Künstlerische Leitung
selfsightseeing company
Johannes Lernpeiss
Bastian Petz

Im Fokus der Ausstellung DISTRICTA #23 steht die künstlerische Auseinandersetzung mit der Stadt Wien. Die Beobachtung von Bewegungen und Abläufen auf öffentlichen Plätzen, die ästhetische Untersuchung von Räumen, der Blick aus dem eigenen Fenster, Gespräche mit Bewohner_innen oder deren Möbel als Leihgabe – all dies wird in den eigenen Kunstprozess und die künstlerische Arbeitsweise integriert. Es ist der künstlerische Blick auf Besonderheiten, der zählt.

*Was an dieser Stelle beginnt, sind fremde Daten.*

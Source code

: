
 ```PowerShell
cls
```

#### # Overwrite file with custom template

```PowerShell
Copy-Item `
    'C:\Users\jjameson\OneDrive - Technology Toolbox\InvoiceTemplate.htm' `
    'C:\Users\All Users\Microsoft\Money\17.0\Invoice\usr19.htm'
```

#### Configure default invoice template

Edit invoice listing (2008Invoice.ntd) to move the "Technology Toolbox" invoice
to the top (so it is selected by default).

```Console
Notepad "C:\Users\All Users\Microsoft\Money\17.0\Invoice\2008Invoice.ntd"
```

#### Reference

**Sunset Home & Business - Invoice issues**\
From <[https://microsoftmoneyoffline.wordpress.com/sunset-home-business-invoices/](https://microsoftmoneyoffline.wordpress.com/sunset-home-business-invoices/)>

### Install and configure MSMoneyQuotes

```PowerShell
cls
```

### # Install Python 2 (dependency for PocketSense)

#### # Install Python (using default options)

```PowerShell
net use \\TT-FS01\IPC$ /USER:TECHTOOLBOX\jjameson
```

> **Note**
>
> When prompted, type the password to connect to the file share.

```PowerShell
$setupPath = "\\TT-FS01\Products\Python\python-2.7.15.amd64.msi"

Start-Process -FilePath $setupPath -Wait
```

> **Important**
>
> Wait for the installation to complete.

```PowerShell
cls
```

Frei nach dem Motto „Die besten Pferde sind noch im Stall“ geht es auch um die Auseinandersetzung mit „Sichtbarkeit“ im Sinne der Aufmerksamkeit. Deshalb sind die Künstler_innen anwesend und können beobachten, wie die Besucher_innen ihre Kunst wahrnehmen, darüber sprechen und letztlich bewerten. Das Publikum ist aufgefordert Punkte in mehreren Kategorien an den favorisierten Stallboxen anzubringen und somit zu werten. Der „innerliche Kunstkritiker“ wird explizit aufgefordert, sein Urteil nach Außen zu tragen und somit Teil des Ganzen zu werden. Mit dieser interaktiv partizipativen Auseinandersetzung soll die Barriere zwischen Kunst und Betrachter_innen abgebaut und die Kunst „de-musealisiert“ werden.